Climb up two flights of incongruous stairs and you’ll come to a landing. Each corner is marked by a door. At present, the landing is bare. When I was 12, a partition hid two of the doors from sight, one of them being ours. Our apartment actually belonged to our neighbor, who was renting the place out to us; he liked to keep his property gated off. So getting in and out of the apartment was a two-stage process. It was kind of like a secret bunker.

In one corner of the landing, you’ll find a cream-colored door decorated with a few religious artifacts. That’s us, though the artifacts are gone now (new management, new rules). Our place was, and still is, pretty snug. Two bedrooms, two bathrooms (with one working shower between them), a kitchen and a living room, connected by a hallway.

The floor was once covered by a mud-brown shag carpet. How long we had it, I don’t remember. The cloudy white tiles we have now feel like they’ve been there since the beginning. The apartment was fully furnished when we got it, which was a blessing and a curse. We didn’t have to buy new furniture. But the furniture we had…sucked.

Our couch was an orange wooden frame covered in cushions the color of dirt. The end tables and coffee table were the pale orange , topped with clear glass. Our dining table was a sheet of glass with four metal legs. It was surrounded by six metal frames encasing chocolate-colored faux leather. Something a furniture showroom ate didn’t agree with it, and it vomited all over our house. Over the years, the furniture was replaced bit by bit, but the majority of it hung out there longer than it should have.

I could go into even more detail about the spidery cracks along the walls of each room, the windows covered with an almost opaque screen and practically screwed shut, or the kitschy knick knacks that adorned ever empty shelf courtesy of my mother, but I think I’ve made my point.

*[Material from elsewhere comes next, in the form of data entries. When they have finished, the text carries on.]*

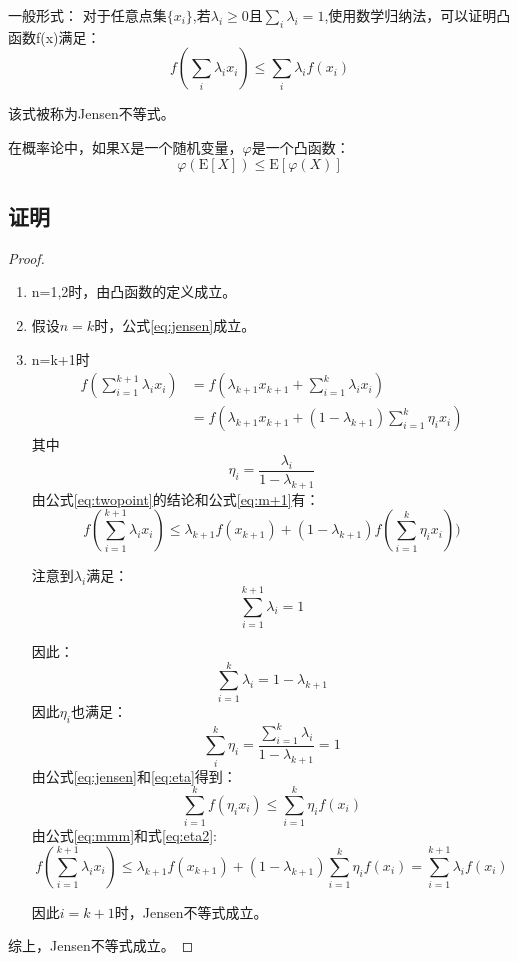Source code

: \documentclass[a4paper]{article} %
\numberwithin{equation}{section} %
\begin{document}
一般形式：
对于任意点集$\{x_i\}$,若$\lambda_i\ge 0$且$\sum_i\lambda_i=1$,使用数学归纳法，可以证明凸函数f(x)满足：
\begin{equation}
f(\sum_i\lambda_ix_i)\le \sum_i\lambda_i f(x_i) \label{eq:jensen}
\end{equation}

该式被称为Jensen不等式。

在概率论中，如果X是一个随机变量，$\varphi$是一个凸函数：
\begin{equation}
\varphi(\mathrm{E}[X])\le \mathrm{E}[\varphi(X)]
\end{equation}

\subsection{证明}

\begin{proof}
\begin{enumerate}
\item n=1,2时，由凸函数的定义成立。
\item 假设$n=k$时，公式\eqref{eq:jensen}成立。
\item n=k+1时
\begin{align}
f(\sum_{i=1}^{k+1}\lambda_i x_i) 
&=f(\lambda_{k+1}x_{k+1}+\sum_{i=1}^k\lambda_i x_i) \\
&=f(\lambda_{k+1}x_{k+1}+(1-\lambda_{k+1})\sum_{i=1}^k\eta_i x_i) \label{eq:m+1}
\end{align}
其中
\begin{equation}
\eta_i=\frac{\lambda_i}{1-\lambda_{k+1}} 
\end{equation}
由公式\eqref{eq:twopoint}的结论和公式\eqref{eq:m+1}有：
\begin{equation}
f(\sum_{i=1}^{k+1}\lambda_i x_i)\le \lambda_{k+1}f(x_{k+1})+(1-\lambda_{k+1})f(\sum_{i=1}^k\eta_i x_i)) \label{eq:mmm}
\end{equation}

注意到$\lambda_i$满足：
\begin{equation}
\sum_{i=1}^{k+1}\lambda_i=1
\end{equation}

因此：
\begin{equation}
\sum_{i=1}^k\lambda_i=1-\lambda_{k+1}
\end{equation}
因此$\eta_i$也满足：
\begin{equation}
\sum_{i}^k\eta_i=\frac{\sum_{i=1}^k\lambda_i}{1-\lambda_{k+1}}=1 \label{eq:eta}
\end{equation}
由公式\eqref{eq:jensen}和\eqref{eq:eta}得到：
\begin{equation}
\sum_{i=1}^kf(\eta_ix_i) \le \sum_{i=1}^{k}\eta_if(x_i) \label{eq:eta2}
\end{equation}
由公式\eqref{eq:mmm}和式\eqref{eq:eta2}:
\begin{equation}
f(\sum_{i=1}^{k+1}\lambda_ix_i)\le \lambda_{k+1}f(x_{k+1})+(1-\lambda_{k+1})\sum_{i=1}^k\eta_if(x_i)=\sum_{i=1}^{k+1}\lambda_if(x_i)
\end{equation}

因此$i=k+1$时，Jensen不等式成立。
\end{enumerate}
综上，Jensen不等式成立。
\end{proof}
\end{document}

However, as much as I hated that house, it became a part of me. It was where I spent my childhood. The small, poorly lit kitchen was where my mom would make school lunches that I often forgot to eat while playing with friends. It was where a veritable feast was cooked up every night for dinner and where,in later years, my parents cooked as a team, sometimes getting me and my brother involved in the process.

The unremarkable bedroom that I shared with my brother (for a long time, due to lack of space) was my study hall and my playroom. It was my entertainment center and my library. It was where both my dreams and my nightmares came to life at night and disappeared like a puff of smoke at daybreak. It was where I woke up on my birthday and on Christmas morning, unable to contain my excitement over the presents that lay waiting for me.

The horribly mismatched living room was where my best friends and I watched movies and played video games. It hosted many a birthday and anniversary celebration. It was a classroom where my mother held tutoring and singing lessons. It was a playground where my brother and I wrestled, played catch and broke a whole bunch of fragile objects.

That house that I grew up in is not fancy. It’s not pretty. In fact, it’s downright hideous.

One day, in the uncertain future, I’ll be moving out of here. Part of me will be relieved to move into a house or apartment of my own, one that’s hopefully put together better. But I know that another part will feel nostalgic about that ugly white slab of an apartment building. It’s a place I call home, inhabited by countless memories that paint every room in shades of joy and sorrow.

Maybe it’s not so bad after all.

10 thoughts on “The Slab

  1. What a beautiful sentence to conclude a very well written post ‘It’s a place I call home, inhabited by countless memories that paint every room in shades of joy and sorrow.’ Love that! I also like that you wrote in the present tense ‘you will find a door’ – it made me feel as though I was walking through your apartment block. Very descriptive and great job on the varying sentence length!